Dalam hal ini seperti halnya kata jinayah kata jarimah pun mencakup perbuatan ataupun tidak berbuat, mengerjakan atau mencakup perbuatan ataupun tidak berbuat, mengerjakan atau meninggalkan, aktif ataupun pasir. Oleh karena itu, perbuatan jarimah bukan saja mengerjakan perbuatan yang jelas-jelas dilarang oleh peraturan, tetapi juga dianggap sebagai jarimah kalau seseorang meninggalkan perbuatan yang menurut peraturan harus dia kerjakan.
Abdul Qadir Audah menjelaskan masalah ini dengan mengatakan bahwa kata (larangan) seperti yang termaktub dalam definisi di atas menjelaskan sebagai berikut :
"Yang dimaksud dengan mahdhurat (larangan) adalah melakukan suatu perbuatan yang dilarang atau meninggalkan suatu perbuatan yang diperintahkan.”

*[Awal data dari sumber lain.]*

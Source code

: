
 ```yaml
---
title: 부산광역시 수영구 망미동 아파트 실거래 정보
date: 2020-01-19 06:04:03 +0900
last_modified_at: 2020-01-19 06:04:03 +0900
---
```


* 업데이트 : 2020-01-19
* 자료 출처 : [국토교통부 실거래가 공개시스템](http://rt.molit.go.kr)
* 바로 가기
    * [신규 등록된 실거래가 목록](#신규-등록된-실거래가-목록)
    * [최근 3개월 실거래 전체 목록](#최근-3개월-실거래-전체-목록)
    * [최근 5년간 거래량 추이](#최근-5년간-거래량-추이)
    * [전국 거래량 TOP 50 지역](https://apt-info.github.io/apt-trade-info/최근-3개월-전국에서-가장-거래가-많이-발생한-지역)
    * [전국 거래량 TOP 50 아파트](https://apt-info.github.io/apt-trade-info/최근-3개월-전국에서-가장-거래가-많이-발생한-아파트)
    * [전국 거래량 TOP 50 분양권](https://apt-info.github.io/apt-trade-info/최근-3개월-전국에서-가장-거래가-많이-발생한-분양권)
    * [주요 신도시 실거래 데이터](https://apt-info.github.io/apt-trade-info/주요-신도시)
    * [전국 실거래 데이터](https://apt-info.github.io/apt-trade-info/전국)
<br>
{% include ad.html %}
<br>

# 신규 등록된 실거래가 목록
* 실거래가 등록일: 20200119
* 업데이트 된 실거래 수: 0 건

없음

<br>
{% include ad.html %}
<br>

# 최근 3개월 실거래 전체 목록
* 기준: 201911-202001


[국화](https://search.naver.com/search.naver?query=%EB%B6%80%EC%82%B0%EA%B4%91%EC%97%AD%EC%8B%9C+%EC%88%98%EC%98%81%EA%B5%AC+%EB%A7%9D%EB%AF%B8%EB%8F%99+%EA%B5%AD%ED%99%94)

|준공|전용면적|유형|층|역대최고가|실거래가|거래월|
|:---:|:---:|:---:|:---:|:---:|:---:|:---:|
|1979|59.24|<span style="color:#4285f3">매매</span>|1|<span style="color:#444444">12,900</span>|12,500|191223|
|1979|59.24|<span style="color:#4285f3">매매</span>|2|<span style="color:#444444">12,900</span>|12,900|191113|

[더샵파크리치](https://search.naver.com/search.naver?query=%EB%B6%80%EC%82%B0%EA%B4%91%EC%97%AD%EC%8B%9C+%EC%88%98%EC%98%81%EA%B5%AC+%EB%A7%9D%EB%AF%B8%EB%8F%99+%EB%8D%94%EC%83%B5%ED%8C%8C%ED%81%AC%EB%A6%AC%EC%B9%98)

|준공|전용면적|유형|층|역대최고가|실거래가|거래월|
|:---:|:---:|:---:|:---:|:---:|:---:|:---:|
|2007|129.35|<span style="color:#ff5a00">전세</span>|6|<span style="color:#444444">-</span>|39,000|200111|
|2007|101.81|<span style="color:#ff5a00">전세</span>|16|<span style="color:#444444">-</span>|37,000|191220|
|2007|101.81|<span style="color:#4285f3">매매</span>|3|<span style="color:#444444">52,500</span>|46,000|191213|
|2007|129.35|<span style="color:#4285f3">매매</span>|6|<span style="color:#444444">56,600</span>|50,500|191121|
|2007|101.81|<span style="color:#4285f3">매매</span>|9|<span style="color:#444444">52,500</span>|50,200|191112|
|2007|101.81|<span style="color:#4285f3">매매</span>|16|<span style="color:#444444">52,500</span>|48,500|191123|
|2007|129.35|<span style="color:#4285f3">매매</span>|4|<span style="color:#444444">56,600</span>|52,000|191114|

Dari penjelasan tersebut, dapatlah kita pahami bahwa kata mahdrat mengandung dua pengertian. Pertama larangan berbuat artinya dilarang mengerjakan perbuatan yang dilarang, Kedua, larangan tidak berbuat atau larangan untuk diam artinya meninggalkan (diam) terhadap perbuatan yang menurut peraturan harus dia kerjakan. Walaupun pengertian antara jinayah dengan jarimah sukar dipisahkan, dalam pemakaian sehari-hari, kedua kata tersebut dapat kita bedakan.
Jarimah, biasa dipakai sebagai perbuatan dosa-bentuk, macam, atau sifat dari perbuatan dosa tersebut. Misalnya, pencurian, pembunuhan, perkosaan, atau perbuatan yang berkaitan dengan politik dan sebagainya. Semua itu kita sebut dengan istilah jarimah yang kemudian dirangkaikan dengan satuan atau sifat perbuatan tadi. Oleh karena itu, kita menggunakan istilah jarimah pencurian, jarimah pembunuhan, jarimah perkosaan, dan jarimah politik dan bukan istilah jinayah pencurian, jinayah pembunuhan, jinayah perkosaan dan jinayah politik.
Dari uraian di atas dapat kita ambil pengertian bahwa kata jinayah identik dengan pengertian yang disebut dalam hukum positif sebagai tindak pidana atau pelanggaran. Maksudnya adalah satuan atau sifat dari suatu pelanggaran hukum. Dalam hukum positif, contoh-contoh jarimah diatas (jarimah pencurian, jarimah pembunuhan, dan sebagainya) diistilahkan dengan tindak pidana pencurian, tindak pidana pembunuhan, dan sebagainya. Jadi, dalam hukum positif, jarimah diistilahkan dengan delik atau tindak pidana.
Dalam hukum positif juga dikenal istilah, perbuatan pidana, peristiwa pidana, pelanggaran pidana, perbutan yang boleh dihukum yang artinya sama dengan delik. Semua itu merupakan pengalihan dari bahasa Belanda, strafbaar feit. Dalam pemakaian istilah delik lebih sering digunakan dalam ilmu hukum secara umum, sedangkan istilah tindak pidana seringkali dikaitkan terhadap korupsi, yang dalam undang-undang biasa dipakai istilah perbuatan pidana.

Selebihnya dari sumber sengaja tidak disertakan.